--- Data for processing Enclosed Below ---

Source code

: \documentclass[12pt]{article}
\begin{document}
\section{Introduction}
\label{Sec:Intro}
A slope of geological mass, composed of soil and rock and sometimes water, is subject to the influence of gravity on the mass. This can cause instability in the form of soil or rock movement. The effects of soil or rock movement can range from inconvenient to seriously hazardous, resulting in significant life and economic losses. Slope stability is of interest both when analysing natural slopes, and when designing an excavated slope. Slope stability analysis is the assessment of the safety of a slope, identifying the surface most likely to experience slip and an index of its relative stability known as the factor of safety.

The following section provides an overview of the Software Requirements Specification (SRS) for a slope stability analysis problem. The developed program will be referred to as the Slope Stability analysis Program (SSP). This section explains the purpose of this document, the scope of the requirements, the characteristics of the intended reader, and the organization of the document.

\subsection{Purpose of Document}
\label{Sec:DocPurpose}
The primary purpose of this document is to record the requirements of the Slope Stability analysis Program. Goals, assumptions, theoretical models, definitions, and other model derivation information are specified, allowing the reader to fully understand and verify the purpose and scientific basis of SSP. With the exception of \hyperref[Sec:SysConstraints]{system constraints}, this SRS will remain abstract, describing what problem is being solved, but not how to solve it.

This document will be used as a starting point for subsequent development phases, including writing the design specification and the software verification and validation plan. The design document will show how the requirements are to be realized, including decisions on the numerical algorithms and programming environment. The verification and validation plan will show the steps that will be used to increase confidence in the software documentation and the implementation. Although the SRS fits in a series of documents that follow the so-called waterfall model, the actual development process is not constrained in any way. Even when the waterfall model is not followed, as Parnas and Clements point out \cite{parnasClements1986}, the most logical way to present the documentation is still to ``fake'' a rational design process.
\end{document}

--- End of Enclosed Data for processing ---

■ Required action: All of the records above need to be copied exactly.

■ Task answer:
Source code

: \documentclass[12pt]{article}
\begin{document}
\section{Introduction}
\label{Sec:Intro}
A slope of geological mass, composed of soil and rock and sometimes water, is subject to the influence of gravity on the mass. This can cause instability in the form of soil or rock movement. The effects of soil or rock movement can range from inconvenient to seriously hazardous, resulting in significant life and economic losses. Slope stability is of interest both when analysing natural slopes, and when designing an excavated slope. Slope stability analysis is the assessment of the safety of a slope, identifying the surface most likely to experience slip and an index of its relative stability known as the factor of safety.

The following section provides an overview of the Software Requirements Specification (SRS) for a slope stability analysis problem. The developed program will be referred to as the Slope Stability analysis Program (SSP). This section explains the purpose of this document, the scope of the requirements, the characteristics of the intended reader, and the organization of the document.

\subsection{Purpose of Document}
\label{Sec:DocPurpose}
The primary purpose of this document is to record the requirements of the Slope Stability analysis Program. Goals, assumptions, theoretical models, definitions, and other model derivation information are specified, allowing the reader to fully understand and verify the purpose and scientific basis of SSP. With the exception of \hyperref[Sec:SysConstraints]{system constraints}, this SRS will remain abstract, describing what problem is being solved, but not how to solve it.

This document will be used as a starting point for subsequent development phases, including writing the design specification and the software verification and validation plan. The design document will show how the requirements are to be realized, including decisions on the numerical algorithms and programming environment. The verification and validation plan will show the steps that will be used to increase confidence in the software documentation and the implementation. Although the SRS fits in a series of documents that follow the so-called waterfall model, the actual development process is not constrained in any way. Even when the waterfall model is not followed, as Parnas and Clements point out \cite{parnasClements1986}, the most logical way to present the documentation is still to ``fake'' a rational design process.
\end{document}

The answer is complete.